(Source material begins)

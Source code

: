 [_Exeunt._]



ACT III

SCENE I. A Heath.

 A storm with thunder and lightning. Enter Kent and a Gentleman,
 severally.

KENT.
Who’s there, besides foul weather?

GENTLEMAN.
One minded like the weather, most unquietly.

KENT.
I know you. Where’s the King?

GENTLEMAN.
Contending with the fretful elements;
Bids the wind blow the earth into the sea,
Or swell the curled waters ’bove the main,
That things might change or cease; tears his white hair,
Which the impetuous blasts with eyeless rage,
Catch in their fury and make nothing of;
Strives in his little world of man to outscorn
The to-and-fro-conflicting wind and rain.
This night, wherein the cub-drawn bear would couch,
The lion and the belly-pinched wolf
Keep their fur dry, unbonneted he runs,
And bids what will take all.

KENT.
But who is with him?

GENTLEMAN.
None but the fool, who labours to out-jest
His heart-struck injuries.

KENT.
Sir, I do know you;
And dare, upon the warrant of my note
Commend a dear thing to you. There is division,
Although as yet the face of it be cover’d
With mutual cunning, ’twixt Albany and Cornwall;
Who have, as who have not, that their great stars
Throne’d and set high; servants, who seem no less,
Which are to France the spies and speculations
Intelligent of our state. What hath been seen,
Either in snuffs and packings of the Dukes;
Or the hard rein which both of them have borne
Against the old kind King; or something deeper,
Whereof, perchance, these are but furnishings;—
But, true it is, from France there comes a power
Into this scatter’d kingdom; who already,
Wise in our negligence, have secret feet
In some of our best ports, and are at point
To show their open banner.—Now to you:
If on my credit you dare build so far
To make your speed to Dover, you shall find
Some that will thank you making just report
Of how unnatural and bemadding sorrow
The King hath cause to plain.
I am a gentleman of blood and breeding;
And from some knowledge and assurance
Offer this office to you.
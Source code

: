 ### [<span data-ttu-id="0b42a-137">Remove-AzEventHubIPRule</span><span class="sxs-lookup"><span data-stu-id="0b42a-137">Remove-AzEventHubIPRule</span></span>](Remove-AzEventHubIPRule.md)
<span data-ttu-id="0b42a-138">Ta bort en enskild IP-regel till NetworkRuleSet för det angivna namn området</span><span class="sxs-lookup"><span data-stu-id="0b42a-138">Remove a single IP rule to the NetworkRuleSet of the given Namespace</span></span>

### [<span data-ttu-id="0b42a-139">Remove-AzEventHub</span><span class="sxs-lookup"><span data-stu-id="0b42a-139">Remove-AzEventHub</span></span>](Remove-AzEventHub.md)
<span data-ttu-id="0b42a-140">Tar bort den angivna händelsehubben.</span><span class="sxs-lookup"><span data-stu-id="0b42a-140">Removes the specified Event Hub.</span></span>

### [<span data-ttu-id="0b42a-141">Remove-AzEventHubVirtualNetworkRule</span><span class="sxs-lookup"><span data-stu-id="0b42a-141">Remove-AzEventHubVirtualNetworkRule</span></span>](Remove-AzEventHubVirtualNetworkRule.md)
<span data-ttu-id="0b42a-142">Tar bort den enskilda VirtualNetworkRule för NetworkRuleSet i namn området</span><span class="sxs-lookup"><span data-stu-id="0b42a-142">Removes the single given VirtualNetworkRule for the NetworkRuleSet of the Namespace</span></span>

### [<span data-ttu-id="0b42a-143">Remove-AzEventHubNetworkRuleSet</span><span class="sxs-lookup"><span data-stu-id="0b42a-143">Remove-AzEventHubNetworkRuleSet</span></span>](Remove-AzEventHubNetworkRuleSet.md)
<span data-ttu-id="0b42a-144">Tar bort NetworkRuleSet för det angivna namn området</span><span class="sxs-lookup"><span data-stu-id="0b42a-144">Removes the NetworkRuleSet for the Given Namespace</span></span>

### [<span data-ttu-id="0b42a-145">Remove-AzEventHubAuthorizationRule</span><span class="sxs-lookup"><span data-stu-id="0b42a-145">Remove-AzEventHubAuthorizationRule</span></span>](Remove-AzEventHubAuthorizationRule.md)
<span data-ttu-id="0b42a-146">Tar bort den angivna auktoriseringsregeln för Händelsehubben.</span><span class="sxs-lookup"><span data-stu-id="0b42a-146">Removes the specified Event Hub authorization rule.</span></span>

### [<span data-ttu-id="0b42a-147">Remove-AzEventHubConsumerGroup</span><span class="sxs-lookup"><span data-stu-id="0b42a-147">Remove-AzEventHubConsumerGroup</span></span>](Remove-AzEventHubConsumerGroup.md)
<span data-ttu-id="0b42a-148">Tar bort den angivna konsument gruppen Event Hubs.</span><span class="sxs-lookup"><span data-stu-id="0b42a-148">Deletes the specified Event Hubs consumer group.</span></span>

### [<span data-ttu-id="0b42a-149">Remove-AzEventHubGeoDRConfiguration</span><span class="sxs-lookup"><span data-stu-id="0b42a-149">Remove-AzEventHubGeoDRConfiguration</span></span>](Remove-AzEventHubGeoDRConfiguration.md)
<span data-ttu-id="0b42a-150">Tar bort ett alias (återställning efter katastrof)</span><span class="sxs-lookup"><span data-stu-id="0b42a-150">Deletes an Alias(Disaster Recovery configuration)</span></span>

(Source material ends)

-- Your objective --
Please make an exact copy of the entries, down to the last character.

-- Solution for this problem --
Source code

: [_Exeunt._]



ACT III

SCENE I. A Heath.

 A storm with thunder and lightning. Enter Kent and a Gentleman,
 severally.

KENT.
Who’s there, besides foul weather?

GENTLEMAN.
One minded like the weather, most unquietly.

KENT.
I know you. Where’s the King?

GENTLEMAN.
Contending with the fretful elements;
Bids the wind blow the earth into the sea,
Or swell the curled waters ’bove the main,
That things might change or cease; tears his white hair,
Which the impetuous blasts with eyeless rage,
Catch in their fury and make nothing of;
Strives in his little world of man to outscorn
The to-and-fro-conflicting wind and rain.
This night, wherein the cub-drawn bear would couch,
The lion and the belly-pinched wolf
Keep their fur dry, unbonneted he runs,
And bids what will take all.

KENT.
But who is with him?

GENTLEMAN.
None but the fool, who labours to out-jest
His heart-struck injuries.

KENT.
Sir, I do know you;
And dare, upon the warrant of my note
Commend a dear thing to you. There is division,
Although as yet the face of it be cover’d
With mutual cunning, ’twixt Albany and Cornwall;
Who have, as who have not, that their great stars
Throne’d and set high; servants, who seem no less,
Which are to France the spies and speculations
Intelligent of our state. What hath been seen,
Either in snuffs and packings of the Dukes;
Or the hard rein which both of them have borne
Against the old kind King; or something deeper,
Whereof, perchance, these are but furnishings;—
But, true it is, from France there comes a power
Into this scatter’d kingdom; who already,
Wise in our negligence, have secret feet
In some of our best ports, and are at point
To show their open banner.—Now to you:
If on my credit you dare build so far
To make your speed to Dover, you shall find
Some that will thank you making just report
Of how unnatural and bemadding sorrow
The King hath cause to plain.
I am a gentleman of blood and breeding;
And from some knowledge and assurance
Offer this office to you.
Source code

: ### [<span data-ttu-id="0b42a-137">Remove-AzEventHubIPRule</span><span class="sxs-lookup"><span data-stu-id="0b42a-137">Remove-AzEventHubIPRule</span></span>](Remove-AzEventHubIPRule.md)
<span data-ttu-id="0b42a-138">Ta bort en enskild IP-regel till NetworkRuleSet för det angivna namn området</span><span class="sxs-lookup"><span data-stu-id="0b42a-138">Remove a single IP rule to the NetworkRuleSet of the given Namespace</span></span>

### [<span data-ttu-id="0b42a-139">Remove-AzEventHub</span><span class="sxs-lookup"><span data-stu-id="0b42a-139">Remove-AzEventHub</span></span>](Remove-AzEventHub.md)
<span data-ttu-id="0b42a-140">Tar bort den angivna händelsehubben.</span><span class="sxs-lookup"><span data-stu-id="0b42a-140">Removes the specified Event Hub.</span></span>

### [<span data-ttu-id="0b42a-141">Remove-AzEventHubVirtualNetworkRule</span><span class="sxs-lookup"><span data-stu-id="0b42a-141">Remove-AzEventHubVirtualNetworkRule</span></span>](Remove-AzEventHubVirtualNetworkRule.md)
<span data-ttu-id="0b42a-142">Tar bort den enskilda VirtualNetworkRule för NetworkRuleSet i namn området</span><span class="sxs-lookup"><span data-stu-id="0b42a-142">Removes the single given VirtualNetworkRule for the NetworkRuleSet of the Namespace</span></span>

### [<span data-ttu-id="0b42a-143">Remove-AzEventHubNetworkRuleSet</span><span class="sxs-lookup"><span data-stu-id="0b42a-143">Remove-AzEventHubNetworkRuleSet</span></span>](Remove-AzEventHubNetworkRuleSet.md)
<span data-ttu-id="0b42a-144">Tar bort NetworkRuleSet för det angivna namn området</span><span class="sxs-lookup"><span data-stu-id="0b42a-144">Removes the NetworkRuleSet for the Given Namespace</span></span>

### [<span data-ttu-id="0b42a-145">Remove-AzEventHubAuthorizationRule</span><span class="sxs-lookup"><span data-stu-id="0b42a-145">Remove-AzEventHubAuthorizationRule</span></span>](Remove-AzEventHubAuthorizationRule.md)
<span data-ttu-id="0b42a-146">Tar bort den angivna auktoriseringsregeln för Händelsehubben.</span><span class="sxs-lookup"><span data-stu-id="0b42a-146">Removes the specified Event Hub authorization rule.</span></span>

### [<span data-ttu-id="0b42a-147">Remove-AzEventHubConsumerGroup</span><span class="sxs-lookup"><span data-stu-id="0b42a-147">Remove-AzEventHubConsumerGroup</span></span>](Remove-AzEventHubConsumerGroup.md)
<span data-ttu-id="0b42a-148">Tar bort den angivna konsument gruppen Event Hubs.</span><span class="sxs-lookup"><span data-stu-id="0b42a-148">Deletes the specified Event Hubs consumer group.</span></span>

### [<span data-ttu-id="0b42a-149">Remove-AzEventHubGeoDRConfiguration</span><span class="sxs-lookup"><span data-stu-id="0b42a-149">Remove-AzEventHubGeoDRConfiguration</span></span>](Remove-AzEventHubGeoDRConfiguration.md)
<span data-ttu-id="0b42a-150">Tar bort ett alias (återställning efter katastrof)</span><span class="sxs-lookup"><span data-stu-id="0b42a-150">Deletes an Alias(Disaster Recovery configuration)</span></span>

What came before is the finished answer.